The internet is making it hard for brick-and-mortar stores to compete. South Dakota, which does not have an income tax and relies on sales taxes for roughly 60% of its revenue, adopted a new law in 2016 requiring out-of-state sellers to collect and remit sales taxes as if they have a physical presence in the state. The new law applies only to sellers with more than $100,000 in annual sales in the state or more than 200 separate transactions.
The state then sued three out-of-state retailers in an effort to get a decision on whether the new law is constitutional.
The case reached the US Supreme Court as South Dakota v. Wayfair.
States are not allowed under the US constitution to erect barriers to interstate commerce. The US Supreme Court held in a case called National Bellas Hess in 1967 that a mail-order company could not be required to collect sales taxes for Illinois where it had no physical presence. It reached the same conclusion in another case in 1992 involving a mail-order business making sales in North Dakota in a case called Quill Corp.
In between the two decisions, the court offered a set of guidelines in another case called Complete Auto Transit for when states may tax interstate commerce. Interstate commerce can be required to bear its fair share of taxes, but the taxes must be tied to an activity with a substantial nexus with the state, they must be fairly apportioned and they cannot discriminate against interstate commerce. They should also be fairly related to the services the state provides.
Justice Anthony Kennedy, who is stepping down, wrote the majority decision. Kennedy said the requirement for a physical presence in the state before a company can be required to collect sales taxes “becomes further removed from economic reality” with each passing year. Forty one states, the District of Columbia and two US territories asked the court to drop the physical presence requirement.
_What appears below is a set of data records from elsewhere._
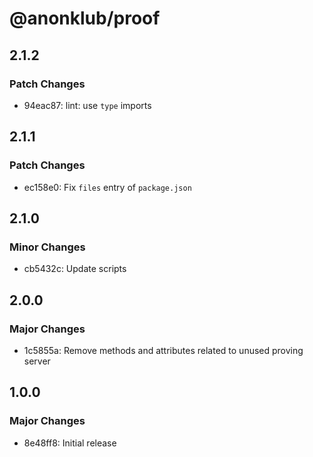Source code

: # @anonklub/proof

## 2.1.2

### Patch Changes

- 94eac87: lint: use `type` imports

## 2.1.1

### Patch Changes

- ec158e0: Fix `files` entry of `package.json`

## 2.1.0

### Minor Changes

- cb5432c: Update scripts

## 2.0.0

### Major Changes

- 1c5855a: Remove methods and attributes related to unused proving server

## 1.0.0

### Major Changes

- 8e48ff8: Initial release
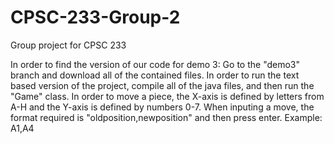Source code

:# CPSC-233-Group-2
Group project for CPSC 233

In order to find the version of our code for demo 3:
Go to the "demo3" branch and download all of the contained files.
In order to run the text based version of the project, compile all of the java files, and then run the "Game" class.
In order to move a piece, the X-axis is defined by letters from A-H and the Y-axis is defined by numbers 0-7.
When inputing a move, the format required is "oldposition,newposition" and then press enter. Example: A1,A4


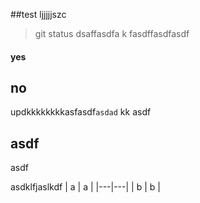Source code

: ##test
ljjjjjszc
> git status
	dsaffasdfa
	k
> 	fasdffasdfasdf
#### yes
## no
updkkkkkkkkasfasdf`asdad`
kk
asdf
## asdf
asdf

asdklfjaslkdf
| a | a |
|---|---|
| b | b |

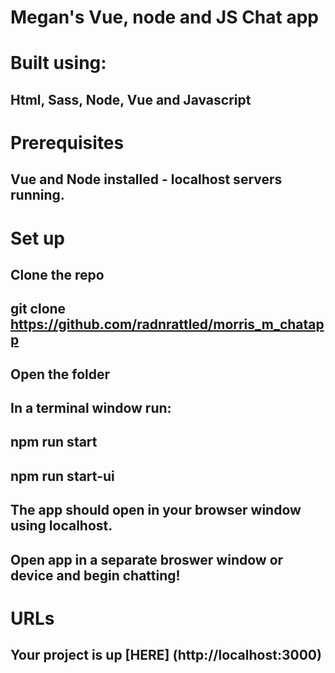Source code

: # **Megan's Vue, node and JS Chat app**

# Built using:
## Html, Sass, Node, Vue and Javascript
# Prerequisites
## Vue and Node installed - localhost servers running. 
# Set up
## Clone the repo
## git clone https://github.com/radnrattled/morris_m_chatapp
## Open the folder 
## In a terminal window run:
## npm run start
## npm run start-ui
## The app should open in your browser window using localhost.
## Open app in a separate broswer window or device and begin chatting!
# URLs
## Your project is up [HERE] (http://localhost:3000)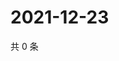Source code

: # 2021-12-23

共 0 条

<!-- BEGIN WEIBO -->
<!-- 最后更新时间 Thu Dec 23 2021 02:10:41 GMT+0800 (China Standard Time) -->

<!-- END WEIBO -->
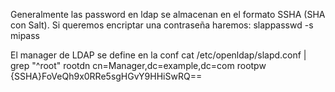 Generalmente las password en ldap se almacenan en el formato SSHA (SHA con Salt).
Si queremos encriptar una contraseña haremos:
slappasswd -s mipass


El manager de LDAP se define en la conf
cat /etc/openldap/slapd.conf | grep "^root"
rootdn      cn=Manager,dc=example,dc=com
rootpw      {SSHA}FoVeQh9x0RRe5sgHGvY9HHiSwRQ==
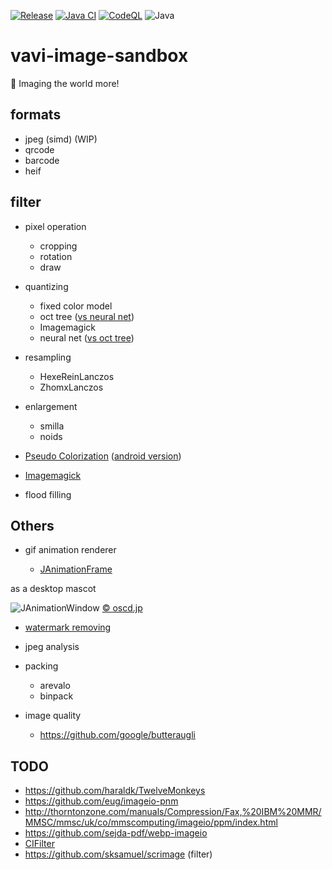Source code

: [![Release](https://jitpack.io/v/umjammer/vavi-image-sandbox.svg)](https://jitpack.io/#umjammer/vavi-image-sandbox)
[![Java CI](https://github.com/umjammer/vavi-image-sandbox/workflows/Java%20CI/badge.svg)](https://github.com/umjammer/vavi-image-sandbox/actions)
[![CodeQL](https://github.com/umjammer/vavi-image-sandbox/actions/workflows/codeql-analysis.yml/badge.svg)](https://github.com/umjammer/vavi-image-sandbox/actions/workflows/codeql-analysis.yml)
![Java](https://img.shields.io/badge/Java-8-b07219)

# vavi-image-sandbox

🎨 Imaging the world more!

## formats

  * jpeg (simd) (WIP)
  * qrcode
  * barcode
  * heif

## filter

  * pixel operation

    * cropping
    * rotation
    * draw

  * quantizing

    * fixed color model
    * oct tree ([vs neural net](https://github.com/umjammer/vavi-image-sandbox/wiki/OctTree_vs_NeuralNet))
    * Imagemagick
    * neural net ([vs oct tree](https://github.com/umjammer/vavi-image-sandbox/wiki/OctTree_vs_NeuralNet))

  * resampling

    * HexeReinLanczos
    * ZhomxLanczos

  * enlargement

    * smilla
    * noids

  * [Pseudo Colorization](https://github.com/umjammer/vavi-apps-pseudocolorization/wiki) ([android version](https://github.com/umjammer/vavi-apps-pseudocolorization))
  * [Imagemagick](https://github.com/umjammer/vavi-image-sandbox/wiki/ImageMagickFilter)
  * flood filling

## Others

  * gif animation renderer

    * [JAnimationFrame](https://github.com/umjammer/vavi-image-sandbox/blob/master/src/test/java/JAnimationFrame.java)

as a desktop mascot

![JAnimationWindow](https://lh3.googleusercontent.com/d3wp6hzuILHq6MT7Ud_gUi_TpqYIK1UiT-m9C03rndcpPzFLwmPXpUkaEjLobQpb-vnXLR1l8eKdwHNUF0xJUjLXnEP5Fc9oOM1NoElCZ5u2AJoOKWLqsAoNEzHWBIPaSffQM1X11w=w2400)
[© oscd.jp](https://www.oscd.jp/)

  * [watermark removing](https://github.com/umjammer/vavi-image-sandbox/wiki/WatermarkRemoval)

  * jpeg analysis

  * packing

    * arevalo
    * binpack

  * image quality

    * https://github.com/google/butteraugli

## TODO

 * https://github.com/haraldk/TwelveMonkeys
 * https://github.com/eug/imageio-pnm
 * http://thorntonzone.com/manuals/Compression/Fax,%20IBM%20MMR/MMSC/mmsc/uk/co/mmscomputing/imageio/ppm/index.html
 * https://github.com/sejda-pdf/webp-imageio
 * [CIFilter](https://developer.apple.com/documentation/coreimage/cifilter)
 * https://github.com/sksamuel/scrimage (filter)
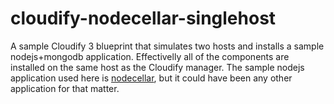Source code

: cloudify-nodecellar-singlehost
==============================

A sample Cloudify 3 blueprint that simulates two hosts and installs a sample nodejs+mongodb application. Effectivelly all of the components are installed on the same host as the Cloudify manager. The sample nodejs application used here is [nodecellar](http://coenraets.org/blog/2012/10/nodecellar-sample-application-with-backbone-js-twitter-bootstrap-node-js-express-and-mongodb/), but it could have been any other application for that matter.
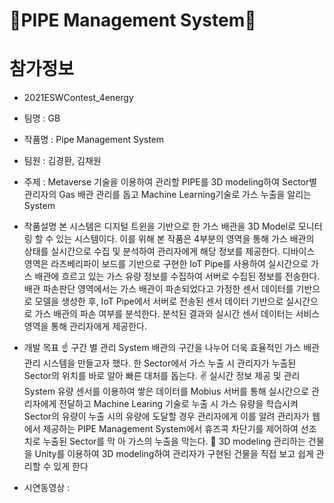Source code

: # 🔧PIPE Management System🔧

# 참가정보

- 2021ESWContest_4energy
- 팀명 :  GB
- 작품명 : Pipe Management System
- 팀원 : 김경환, 김채원

- 주제 : Metaverse 기술을 이용하여 관리할 PIPE를 3D modeling하여 Sector별 관리자의 Gas 배관 관리를 돕고 Machine Learning기술로 가스 누출을 알리는 System

- 작품설명
 본 시스템은 디지털 트윈을 기반으로 한 가스 배관을 3D Model로 모니터링 할 수 있는 시스템이다. 이를 위해 본 작품은 4부분의 영역을 통해 가스 배관의 상태를 실시간으로 수집 및 분석하여 관리자에게 해당 정보를 제공한다. 디바이스 영역은 라즈베리파이 보드를 기반으로 구현한 IoT Pipe를 사용하여 실시간으로 가스 배관에 흐르고 있는 가스 유량 정보를 수집하여 서버로 수집된 정보를 전송한다. 배관 파손판단 영역에서는 가스 배관이 파손되었다고 가정한 센서 데이터를 기반으로 모델을 생성한 후, IoT Pipe에서 서버로 전송된 센서 데이터 기반으로 실시간으로 가스 배관의 파손 여부를 분석한다. 분석된 결과와 실시간 센서 데이터는 서비스 영역을 통해 관리자에게 제공한다.
 
- 개발 목표
  ☝ 구간 별 관리 System
    배관의 구간을 나누어 더욱 효율적인 가스 배관 관리 시스템을 만들고자 했다. 한 Sector에서 가스 누출 시      관리자가 누출된 Sector의 위치를 바로 알아 빠른 대처를 돕는다.
  ✌ 실시간 정보 제공 및 관리 System
    유량 센서를 이용하여 쌓은 데이터를 Mobius 서버를 통해 실시간으로 관리자에게 전달하고 Machine Learing     기술로 누출 시 가스 유량을 학습시켜 Sector의 유량이 누출 시의 유량에 도달할 경우 관리자에게 이를 알려     관리자가 웹에서 제공하는 PIPE Management System에서 휴즈콕 차단기를 제어하여 선조치로 누출된 Sector를 막   아 가스의 누출을 막는다.
  🤟 3D modeling
   관리하는 건물을 Unity를 이용하여 3D modeling하여 관리자가 구현된 건물을 직접 보고 쉽게 관리할 수 있게     한다
   
- 시연동영상 : 
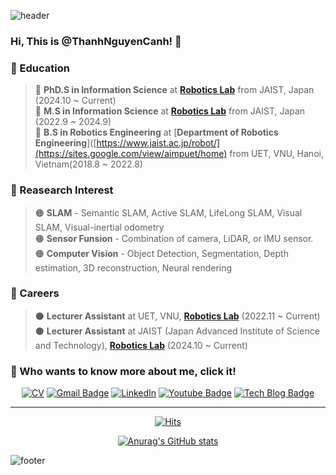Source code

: ![header](https://capsule-render.vercel.app/api?type=waving&&color=gradient&height=80&section=header&fontSize=90)  

### Hi, This is @ThanhNguyenCanh! 👋

### 🌱 Education  
> 🔵 **PhD.S in Information Science** at [**Robotics Lab**](https://www.jaist.ac.jp/robot/) from JAIST, Japan (2024.10 ~ Current)  
> 🔵 **M.S in Information Science** at [**Robotics Lab**](https://www.jaist.ac.jp/robot/) from JAIST, Japan (2022.9 ~ 2024.9)  
> 🔵 **B.S in Robotics Engineering** at [**Department of Robotics Engineering**]([https://www.jaist.ac.jp/robot/](https://sites.google.com/view/aimpuet/home) from UET, VNU, Hanoi, Vietnam(2018.8 ~ 2022.8)  

### :orange_book: Reasearch Interest  
> 🟠 **SLAM** - Semantic SLAM, Active SLAM, LifeLong SLAM, Visual SLAM, Visual-inertial odometry   
> 🟠 **Sensor Funsion** - Combination of camera, LiDAR, or IMU sensor.  
> 🟠 **Computer Vision** - Object Detection, Segmentation, Depth estimation, 3D reconstruction, Neural rendering   

### 🚀 Careers

> ⚫ **Lecturer Assistant** at UET, VNU, [**Robotics Lab**]([https://robotics.hyundai.com/en/](https://fet.uet.vnu.edu.vn/bo-mon-ky-thuat-robot/)) (2022.11 ~ Current)  
> ⚫ **Lecturer Assistant** at JAIST (Japan Advanced Institute of Science and Technology), [**Robotics Lab**](https://www.jaist.ac.jp/robot/) (2024.10 ~ Current)  

### 👀 Who wants to know more about me, click it!

<div align=center>



[![CV](http://img.shields.io/badge/-CV-black?style=flat-square&logo=github&link=https://davinci-ai.tistory.com/)](https://github.com/thanhnguyencanh)
[![Gmail Badge](https://img.shields.io/badge/Gmail-d14836?style=flat-square&logo=Gmail&logoColor=white&link=mailto:tyoung960302@gmail.com)](mailto:thanhnc@jaist.ac.jp)
[![LinkedIn](https://img.shields.io/badge/-LinkedIn-0077b5?style=round-square&logo=linkedin&logoColor=white&link=https://www.linkedin.com/in/tae-young-kim-595692139/)](https://www.linkedin.com/in/nguyencanhthanh/)
[![Youtube Badge](https://img.shields.io/badge/Youtube-ff0000?style=flat-square&logo=youtube&link=https://www.youtube.com/c/kyleschool)]([https://www.youtube.com/@tyoung96](https://www.youtube.com/@thanhnguyencanh8405))
[![Tech Blog Badge](http://img.shields.io/badge/-Tech%20blog-black?style=flat-square&logo=github&link=https://davinci-ai.tistory.com/)](https://thanhnguyencanh.github.io/)

</div>

---

<div align=center>

[![Hits](https://hits.seeyoufarm.com/api/count/incr/badge.svg?url=https%3A%2F%2Fgithub.com%2FTaeyoung96&count_bg=%233DC88E&title_bg=%23555555&icon=&icon_color=%23E7E7E7&title=hits&edge_flat=false)](https://hits.seeyoufarm.com)  

</div>

<div align=center>
  
[![Anurag's GitHub stats](https://github-readme-stats-git-masterrstaa-rickstaa.vercel.app/api?username=thanhnguyencanh&count_private=true
)](https://github.com/anuraghazra/github-readme-stats)
  
</div>


![footer](https://capsule-render.vercel.app/api?type=waving&&color=gradient&height=80&section=footer&fontSize=90)


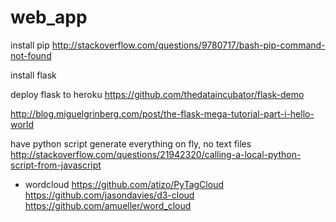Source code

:# web_app

install pip
http://stackoverflow.com/questions/9780717/bash-pip-command-not-found

install flask

deploy flask to heroku
https://github.com/thedataincubator/flask-demo

http://blog.miguelgrinberg.com/post/the-flask-mega-tutorial-part-i-hello-world

have python script generate everything on fly, no text files
http://stackoverflow.com/questions/21942320/calling-a-local-python-script-from-javascript



- wordcloud
https://github.com/atizo/PyTagCloud
https://github.com/jasondavies/d3-cloud
https://github.com/amueller/word_cloud

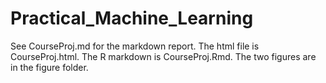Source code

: Practical_Machine_Learning
==========================

See CourseProj.md for the markdown report.  The html file is CourseProj.html.  The R markdown is CourseProj.Rmd.  The two figures are in the figure folder.
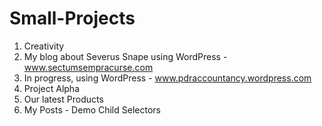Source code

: # Small-Projects

1. Creativity
2. My blog about Severus Snape using WordPress - www.sectumsempracurse.com
3. In progress, using WordPress - www.pdraccountancy.wordpress.com
4. Project Alpha
5. Our latest Products
6. My Posts - Demo Child Selectors
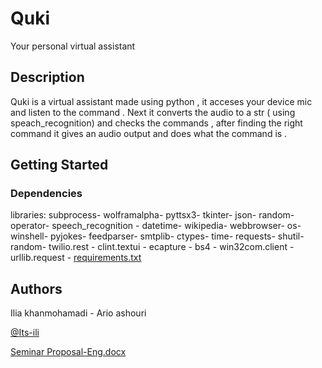 # Quki

Your personal virtual assistant 



## Description

Quki is a virtual assistant made using python , it acceses your device mic  and listen to the command . Next it converts the audio to a str ( using speach_recognition) and checks the commands , after finding the right command it gives an audio output and does what the command is .

## Getting Started


### Dependencies

libraries: 
 subprocess-
 wolframalpha-
 pyttsx3-
  tkinter-
  json-
  random-
  operator-
  speech_recognition -
  datetime-
  wikipedia-
  webbrowser-
  os-
  winshell-
 pyjokes-
 feedparser-
 smtplib-
 ctypes-
 time-
 requests-
 shutil-
 random-
 twilio.rest -
 clint.textui -
 ecapture -
 bs4 -
 win32com.client -
 urllib.request -
 [requirements.txt](https://github.com/Its-ili/Quki/files/10253850/requirements.txt)



## Authors

Ilia khanmohamadi - Ario ashouri

[@Its-ili](https://github.com/Its-ili)

[Seminar Proposal-Eng.docx](https://github.com/Its-ili/Quki/files/10226877/Seminar.Proposal-Eng.docx)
Kennedy said sparing internet sellers and mail order houses from having to collect taxes lets them undercut local businesses on prices.
The decision was 5-4.
Chief Justice John Roberts wrote a dissent joined by three liberal justices: Breyer, Sotomayor and Kagan. Roberts said that any change in whether e-commerce must collect sales tax should be made by Congress since there is the “potential to disrupt a critical segment of the US economy.” Roberts said the burden to collect sales taxes is significant. More than 10,000 state and local jurisdictions impose sales taxes, each with “different tax rates, different rules governing tax-exempt goods and services, different product category definitions, and different standards for determining whether an out-of-state seller has a substantial presence,” Roberts said, quoting from a 2017 Government Accountability Office report to Congress. Software to facilitate compliance is in its infancy.
Congress has been unable to reach consensus on the issues. Four Democratic Senators from Montana, Oregon and New Hampshire, which do not have sales taxes, introduced a bill in the Senate on June 28 to reinstate the physical presence test. Several other bills have been pending in the current Congress. New Hampshire Governor Chris Sununu, a Republican, vowed to protect New Hampshire-based companies from having to collect sales taxes for other states.
New Jersey promptly passed a remote sellers bill with the same standards as South Dakota. A number of other states had passed similar bills before the Supreme Court decision with plans to put them into effect after a positive decision. Lawsuits involving online sales taxes in five states are still pending in the courts.
A similar concept to physical presence comes up in a cross-border context. It is called a “permanent establishment.” More than 3,000 tax treaties bar countries from taxing remote investors or sellers who lack a permanent establishment in the country. A draft European Union directive would treat digital service providers as having a “virtual” permanent establishment if sales proceeds exceed €7 million in a tax period. The US has opposed any change in this direction because of the effect on large US internet companies.